Section 2.2 The Shares. The Company has authorized and has reserved and
covenants to continue to reserve, subject to Section 4.11(a) hereof, free of
preemptive rights and other similar contractual rights of stockholders, a
sufficient number of its authorized but unissued shares of its Common Stock to
cover the Shares to be issued in connection with all Draw Downs.
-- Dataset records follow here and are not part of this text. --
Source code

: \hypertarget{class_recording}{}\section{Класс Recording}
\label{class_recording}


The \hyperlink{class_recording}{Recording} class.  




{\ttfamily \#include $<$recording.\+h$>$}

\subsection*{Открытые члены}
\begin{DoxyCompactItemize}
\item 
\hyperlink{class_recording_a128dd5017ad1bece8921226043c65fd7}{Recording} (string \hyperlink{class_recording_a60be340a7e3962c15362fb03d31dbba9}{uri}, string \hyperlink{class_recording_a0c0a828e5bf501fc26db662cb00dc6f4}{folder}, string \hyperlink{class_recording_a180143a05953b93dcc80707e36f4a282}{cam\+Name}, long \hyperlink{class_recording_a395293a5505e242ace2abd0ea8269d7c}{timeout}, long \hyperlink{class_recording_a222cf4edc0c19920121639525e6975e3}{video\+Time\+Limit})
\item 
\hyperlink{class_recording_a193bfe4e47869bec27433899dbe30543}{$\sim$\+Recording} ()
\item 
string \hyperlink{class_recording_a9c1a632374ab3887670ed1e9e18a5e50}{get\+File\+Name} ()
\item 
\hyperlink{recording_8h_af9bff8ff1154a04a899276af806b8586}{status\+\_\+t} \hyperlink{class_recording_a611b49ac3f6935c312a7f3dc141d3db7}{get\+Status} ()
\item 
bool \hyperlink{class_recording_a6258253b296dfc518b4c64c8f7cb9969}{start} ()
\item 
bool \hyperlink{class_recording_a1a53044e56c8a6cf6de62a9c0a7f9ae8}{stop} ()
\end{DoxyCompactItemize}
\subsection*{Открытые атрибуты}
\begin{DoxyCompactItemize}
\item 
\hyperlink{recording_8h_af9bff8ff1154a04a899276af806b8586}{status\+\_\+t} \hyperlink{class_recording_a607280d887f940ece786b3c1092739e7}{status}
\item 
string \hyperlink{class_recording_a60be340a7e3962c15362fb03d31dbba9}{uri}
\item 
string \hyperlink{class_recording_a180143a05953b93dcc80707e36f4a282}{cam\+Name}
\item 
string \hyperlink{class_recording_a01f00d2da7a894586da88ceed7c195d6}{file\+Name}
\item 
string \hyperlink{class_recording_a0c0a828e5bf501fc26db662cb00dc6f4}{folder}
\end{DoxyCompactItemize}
Section 2.3 Purchase Price and Closing. In consideration of and in
express reliance upon the representations, warranties, covenants, terms and
conditions of this Agreement, the Company agrees to issue and sell to the
Purchaser, and the Purchaser agrees to purchase, that number of the Shares to be
issued in connection with each Draw Down in accordance with the terms and
conditions of this Agreement. The closing under this Agreement shall take place
at the offices of Xxxxxx & Xxxxxxx, 000 Xxxxxxxxxx Xx., Xxxxx 0000, Xxx
Xxxxxxxxx, Xxxxxxxxxx 00000 (the "Closing") at 10:00 a.m. (San Francisco time)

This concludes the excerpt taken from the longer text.